Pero, aunque para algunos el Premio Nobel nos evoca una peculiar clase de regocijo existencial, para otros es la personificación de una pesadilla de recurrencia anual que cíclicamente les persigue sin falta. Atrapados en este bucle de frustración están los mismos de siempre, los que pacientemente hacen la fila, pero nunca les llega el día de su suerte. Muchos son los candidatos que desde hace décadas han instalado campamentos permanentes en todas las quinielas a la espera de un quizás. A varios, tristemente, la fragilidad de su cuerpo logró doblegarles la fuerza de su deseo, algunos otros rezan para resistir y poder tirar los dados un año más, al tiempo que los sólidos favoritos esperan agazapados en el mutismo, combatiendo con estoicismo la llama inquieta que les quema por dentro.
El rostro icónico de esta lista es, sin duda alguna, Haruki Murakami, quien curiosamente comparte la dualidad de ser, a la vez, el más exitoso y el más odiado de los escritores del Japón. Demasiado comercial para un galardón que suele sorprender con exquisitos autores de bajo perfil y blanco predilecto de críticas mordaces que le acusan de novelas repetitivas, Murakami rompería librerías en el momento que más lo necesitan, pero carga sobre sus hombros la maldición eterna de ser él y haber construido una obra de fantasía moderna que carece del aderezo político que excita a la Academia Sueca.
Luego está Ngũgĩ wa Thiong'o, el anticolonialista profesor keniano. Volvió al sonajero en 2014 y desde entonces no hay octubre que no escuchemos hablar de él.
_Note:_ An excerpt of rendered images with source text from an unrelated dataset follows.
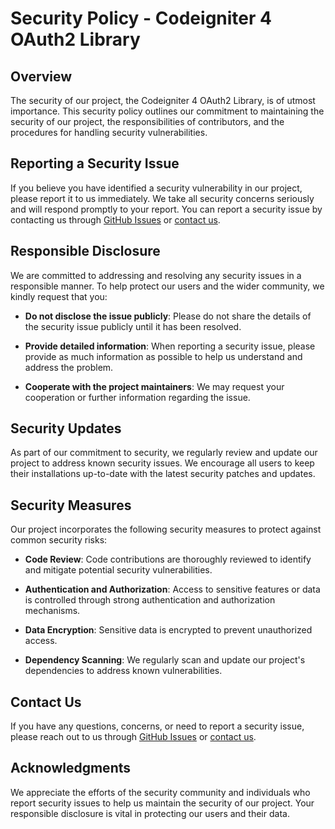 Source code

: 
# Security Policy - Codeigniter 4 OAuth2 Library

## Overview

The security of our project, the Codeigniter 4 OAuth2 Library, is of utmost importance. This security policy outlines our commitment to maintaining the security of our project, the responsibilities of contributors, and the procedures for handling security vulnerabilities.

## Reporting a Security Issue

If you believe you have identified a security vulnerability in our project, please report it to us immediately. We take all security concerns seriously and will respond promptly to your report. You can report a security issue by contacting us through [GitHub Issues](https://github.com/YourUsername/YourRepository/issues) or [contact us](mailto:bertugfahriozer@gmail.com).

## Responsible Disclosure

We are committed to addressing and resolving any security issues in a responsible manner. To help protect our users and the wider community, we kindly request that you:

-   **Do not disclose the issue publicly**: Please do not share the details of the security issue publicly until it has been resolved.
    
-   **Provide detailed information**: When reporting a security issue, please provide as much information as possible to help us understand and address the problem.
    
-   **Cooperate with the project maintainers**: We may request your cooperation or further information regarding the issue.
    

## Security Updates

As part of our commitment to security, we regularly review and update our project to address known security issues. We encourage all users to keep their installations up-to-date with the latest security patches and updates.

## Security Measures

Our project incorporates the following security measures to protect against common security risks:

-   **Code Review**: Code contributions are thoroughly reviewed to identify and mitigate potential security vulnerabilities.
    
-   **Authentication and Authorization**: Access to sensitive features or data is controlled through strong authentication and authorization mechanisms.
    
-   **Data Encryption**: Sensitive data is encrypted to prevent unauthorized access.
    
-   **Dependency Scanning**: We regularly scan and update our project's dependencies to address known vulnerabilities.
    

## Contact Us

If you have any questions, concerns, or need to report a security issue, please reach out to us through [GitHub Issues](https://github.com/bertugfahriozer/ci4oauth2/issues) or [contact us](mailto:bertugfahriozer@gmail.com).

## Acknowledgments

We appreciate the efforts of the security community and individuals who report security issues to help us maintain the security of our project. Your responsible disclosure is vital in protecting our users and their data.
A su favor tiene que es el candidato perfecto: Raíces profundísimas en su pueblo y su raza, un discurso de revolución lingüística que reivindica la herencia negra de las lenguas nativas, una historia personal tan sublime como trágica y un esperado regreso a la novela luego de 16 años de silencio que debutará la próxima semana en las estanterías. De no ser por el infranqueable olvido en el que la Academia Sueca tiene a África, ya podríamos darle como ganador.
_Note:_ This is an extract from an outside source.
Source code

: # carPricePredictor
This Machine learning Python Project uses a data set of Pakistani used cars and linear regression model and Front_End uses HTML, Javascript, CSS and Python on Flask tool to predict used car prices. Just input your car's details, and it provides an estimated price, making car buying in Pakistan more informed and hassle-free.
Finalmente, está Ismail Kadaré, el último sobreviviente del trío legendario integrado con Amos Oz y Philip Roth. Aunque vigente y con una producción prolífica, el gran juglar de los Balcanes ha quedado rezagado por la purpurina y los flashes de otros nombres. Él es la voz del dolor albano y el drama kosovar y un justo ganador si el Premio Nobel fuera un asunto de justicia.